======== DATA TO USE ========

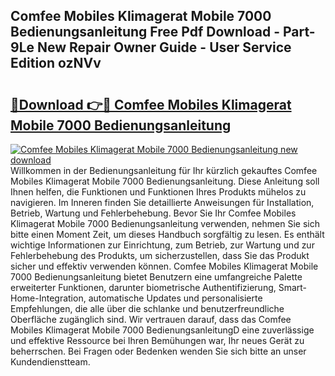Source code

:## Comfee Mobiles Klimagerat Mobile 7000 Bedienungsanleitung Free Pdf Download - Part-9Le New Repair Owner Guide - User Service Edition ozNVv

# <h2><a href="http://df1uop.blite.top/?on=Comfee+Mobiles+Klimagerat+Mobile+7000+Bedienungsanleitung">🔗Download 👉🔴 Comfee Mobiles Klimagerat Mobile 7000 Bedienungsanleitung</a></h2>

[![Comfee Mobiles Klimagerat Mobile 7000 Bedienungsanleitung new download](https://i.imgur.com/lujVjoI.png)](http://df1uop.blite.top/?on=Comfee+Mobiles+Klimagerat+Mobile+7000+Bedienungsanleitung)
Willkommen in der Bedienungsanleitung für Ihr kürzlich gekauftes Comfee Mobiles Klimagerat Mobile 7000 Bedienungsanleitung. Diese Anleitung soll Ihnen helfen, die Funktionen und Funktionen Ihres Produkts mühelos zu navigieren. Im Inneren finden Sie detaillierte Anweisungen für Installation, Betrieb, Wartung und Fehlerbehebung. Bevor Sie Ihr Comfee Mobiles Klimagerat Mobile 7000 Bedienungsanleitung verwenden, nehmen Sie sich bitte einen Moment Zeit, um dieses Handbuch sorgfältig zu lesen. Es enthält wichtige Informationen zur Einrichtung, zum Betrieb, zur Wartung und zur Fehlerbehebung des Produkts, um sicherzustellen, dass Sie das Produkt sicher und effektiv verwenden können. Comfee Mobiles Klimagerat Mobile 7000 Bedienungsanleitung bietet Benutzern eine umfangreiche Palette erweiterter Funktionen, darunter biometrische Authentifizierung, Smart-Home-Integration, automatische Updates und personalisierte Empfehlungen, die alle über die schlanke und benutzerfreundliche Oberfläche zugänglich sind. Wir vertrauen darauf, dass das Comfee Mobiles Klimagerat Mobile 7000 BedienungsanleitungD eine zuverlässige und effektive Ressource bei Ihren Bemühungen war, Ihr neues Gerät zu beherrschen. Bei Fragen oder Bedenken wenden Sie sich bitte an unser Kundendienstteam.
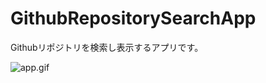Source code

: # GithubRepositorySearchApp
Githubリポジトリを検索し表示するアプリです。

![app.gif](https://raw.githubusercontent.com/wiki/nappannda/GithubRepositorySearchApp/image/app.gif)
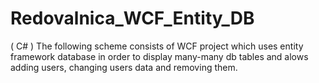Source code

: # Redovalnica_WCF_Entity_DB
 ( C# ) The following scheme consists of WCF project which uses entity framework database in order to display many-many db tables and alows adding users, changing users data and removing them.
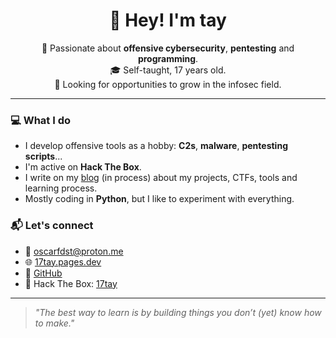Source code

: <h1 align="center">👋 Hey! I'm tay</h1>
<p align="center">
  🧠 Passionate about <strong>offensive cybersecurity</strong>, <strong>pentesting</strong> and <strong>programming</strong>.<br>
  🎓 Self-taught, 17 years old.<br>
  🚀 Looking for opportunities to grow in the infosec field.
</p>

---

### 💻 What I do
- I develop offensive tools as a hobby: **C2s**, **malware**, **pentesting scripts**...
- I'm active on **Hack The Box**.
- I write on my [blog](https://17tay.pages.dev) (in process) about my projects, CTFs, tools and learning process.
- Mostly coding in **Python**, but I like to experiment with everything.

### 📬 Let's connect
- 📧 oscarfdst@proton.me
- 🌐 [17tay.pages.dev](https://17tay.pages.dev)
- 🐙 [GitHub](https://github.com/17tayyy)
- 🐚 Hack The Box: [17tay](https://app.hackthebox.com/profile/2019721)

---

> _"The best way to learn is by building things you don’t (yet) know how to make."_
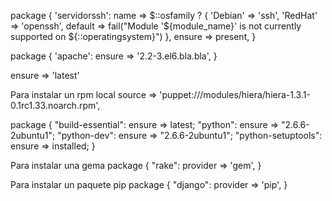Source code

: package { 'servidorssh':
  name => $::osfamily ? {
    'Debian' => 'ssh',
    'RedHat' => 'openssh',
    default => fail("Module '${module_name}' is not currently supported on ${::operatingsystem}")
  },
  ensure => present,
}


package { 'apache':
  ensure => '2.2-3.el6.bla.bla',
}

ensure => 'latest'

Para instalar un rpm local
source => 'puppet:///modules/hiera/hiera-1.3.1-0.1rc1.33.noarch.rpm',


package {
  "build-essential": ensure => latest;
  "python": ensure => "2.6.6-2ubuntu1";
  "python-dev": ensure => "2.6.6-2ubuntu1";
  "python-setuptools": ensure => installed;
}

Para instalar una gema
package { "rake":
  provider => 'gem',
}

Para instalar un paquete pip
package { "django":
  provider => 'pip',
}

========

» **EXERCISE**
Find the word "GithubRepositorySearchApp" in the entries above. Copy every line that has it.

» **THE COMPLETED TASK**
: # GithubRepositorySearchApp
![app.gif](https://raw.githubusercontent.com/wiki/nappannda/GithubRepositorySearchApp/image/app.gif)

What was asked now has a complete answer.